Players didn’t see what was missing — they saw what was possible. They felt the systems underneath. The combinations waiting to be uncovered. They filled in the gaps.
“I wanted a game where you could combine spells in ways even I hadn’t imagined.
And I’ve definitely achieved that.
Players still surprise me with things I didn’t know were possible.”
So he kept building. New spells. New runes. New wizards with entirely different casting styles. Each update a new layer in a system designed to reward curiosity.
Some days, the game sold two or three copies. Not enough to live on — but enough to keep the idea alive.
Jordan took full-time jobs at big companies when he needed stability. And then, when he felt ready, he walked away — again and again — to return to Spellmasons. This wasn’t freelancing on the side. It was the fourth time he’d quit a well-paying, secure job to keep building the game he believed in.

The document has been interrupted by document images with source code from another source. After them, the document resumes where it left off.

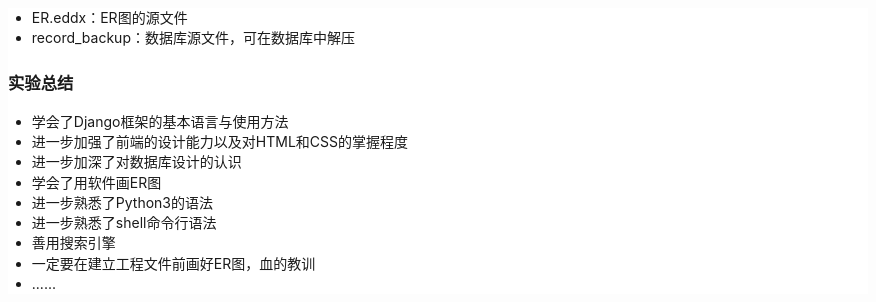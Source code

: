 - ER.eddx：ER图的源文件
- record_backup：数据库源文件，可在数据库中解压

### 实验总结
- 学会了Django框架的基本语言与使用方法
- 进一步加强了前端的设计能力以及对HTML和CSS的掌握程度
- 进一步加深了对数据库设计的认识
- 学会了用软件画ER图
- 进一步熟悉了Python3的语法
- 进一步熟悉了shell命令行语法
- 善用搜索引擎
- 一定要在建立工程文件前画好ER图，血的教训
- ......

No roadmap. No marketing team. Just a developer who knew what he was making — and why it mattered.
THE ALGORITHM SHOWED UP LATE

In late 2024, looking for more ways to promote the game, a friend challenged Jordan: “Make five YouTube shorts a week until Christmas.”
He had zero editing experience. No background in content creation. But he did it anyway.
TikToks. Reels. YouTube Shorts. The early ones flopped. The later ones didn’t.
“December became my biggest sales month ever. Bigger than launch week.”
No re-release. Just self-made videos from a dev who stepped outside his comfort zone — and kept at it.
Behind the scenes, he’d also overhauled his Steam page. Cleaner art, tighter copy, stronger pitch. So when the surge finally came, Spellmasons was ready for it.
Today, it’s sitting at over 30,000 wishlists — and counting.
“GOOD” ISN’T ENOUGH IF NO ONE KNOWS

I used to put 99% of my effort into making the game. But I realised there are three equally important buckets:
1. Making a good game
2. Making it look good
3. Making sure people know it exists
That insight didn’t just revive Spellmasons — it rewired how Jordan approaches game dev entirely.
He’s not chasing the next viral trend. He’s not spinning up Spellmasons 2. What he’s doing is building the next thing — with the same foundation:
Emergent design, deep systems, and player discovery that even the dev didn’t see coming.
Two and a half years on, he still drops major updates — not out of obligation, but because the game still has room to grow.
And because the community keeps surprising him.
“It’s the game I meant to make — flaws and all. And it still surprises me.”
BUILD LIKE THE MOMENT’S STILL COMING
If you’ve made something good, don’t assume the moment has passed.
Most developers think success is a launch week lottery. But Jordan’s story says otherwise. Sometimes, your game’s best month won’t be in its first year. It might come after two years of updates, TikToks, mistakes, dead-ends, and tiny wins that no one notices but you.
And when that moment does come — if you’ve kept showing up — you’ll be ready.